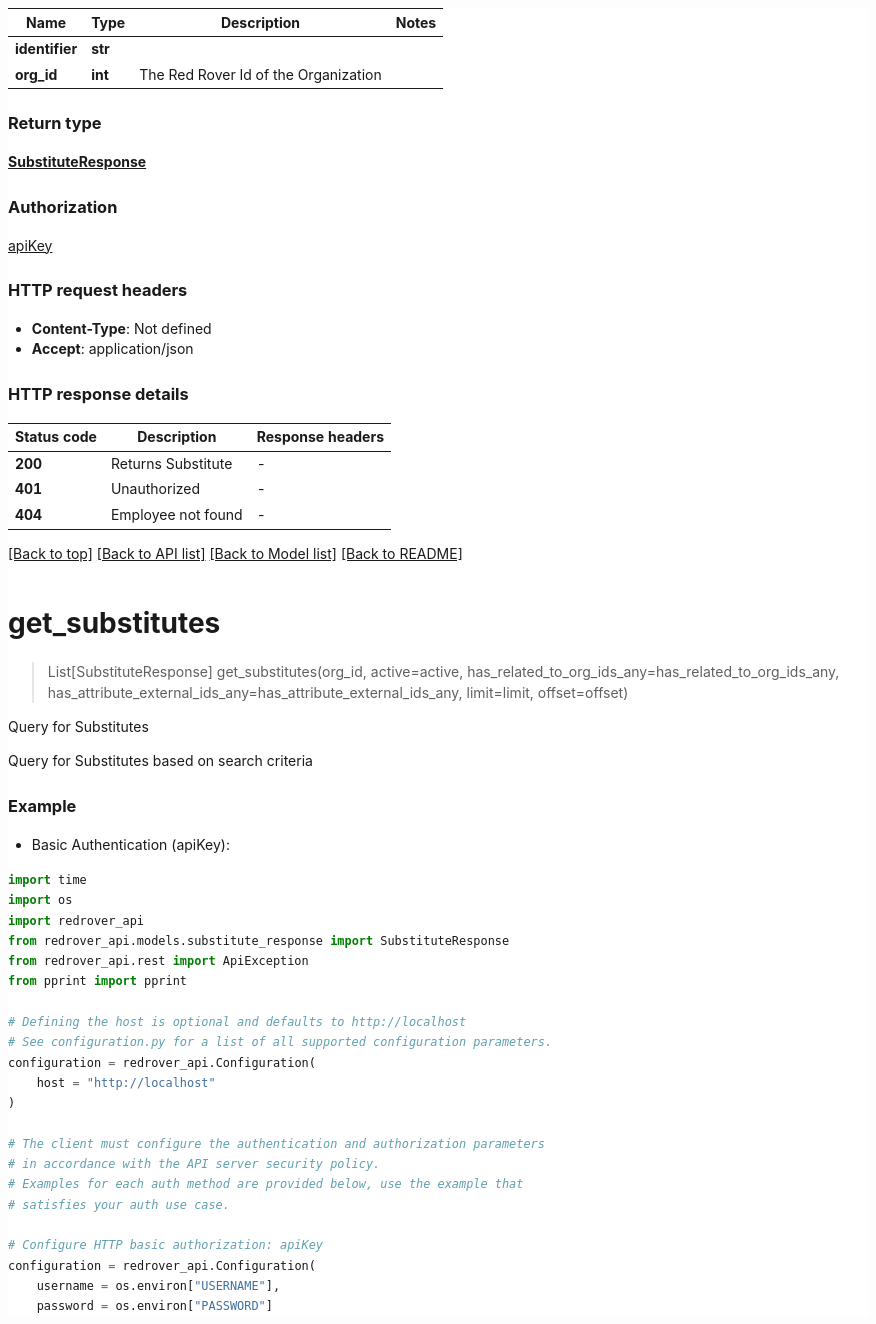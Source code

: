 Name | Type | Description  | Notes
------------- | ------------- | ------------- | -------------
 **identifier** | **str**|  | 
 **org_id** | **int**| The Red Rover Id of the Organization | 

### Return type

[**SubstituteResponse**](SubstituteResponse.md)

### Authorization

[apiKey](../README.md#apiKey)

### HTTP request headers

 - **Content-Type**: Not defined
 - **Accept**: application/json

### HTTP response details

| Status code | Description | Response headers |
|-------------|-------------|------------------|
**200** | Returns Substitute |  -  |
**401** | Unauthorized |  -  |
**404** | Employee not found |  -  |

[[Back to top]](#) [[Back to API list]](../README.md#documentation-for-api-endpoints) [[Back to Model list]](../README.md#documentation-for-models) [[Back to README]](../README.md)

# **get_substitutes**
> List[SubstituteResponse] get_substitutes(org_id, active=active, has_related_to_org_ids_any=has_related_to_org_ids_any, has_attribute_external_ids_any=has_attribute_external_ids_any, limit=limit, offset=offset)

Query for Substitutes

Query for Substitutes based on search criteria

### Example

* Basic Authentication (apiKey):

```python
import time
import os
import redrover_api
from redrover_api.models.substitute_response import SubstituteResponse
from redrover_api.rest import ApiException
from pprint import pprint

# Defining the host is optional and defaults to http://localhost
# See configuration.py for a list of all supported configuration parameters.
configuration = redrover_api.Configuration(
    host = "http://localhost"
)

# The client must configure the authentication and authorization parameters
# in accordance with the API server security policy.
# Examples for each auth method are provided below, use the example that
# satisfies your auth use case.

# Configure HTTP basic authorization: apiKey
configuration = redrover_api.Configuration(
    username = os.environ["USERNAME"],
    password = os.environ["PASSWORD"]
```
════════
EXERCISE DETAILS :: Scan the material above and copy every line that holds the string "models".

RESULT BELOW ::
[[Back to top]](#) [[Back to API list]](../README.md#documentation-for-api-endpoints) [[Back to Model list]](../README.md#documentation-for-models) [[Back to README]](../README.md)
from redrover_api.models.substitute_response import SubstituteResponse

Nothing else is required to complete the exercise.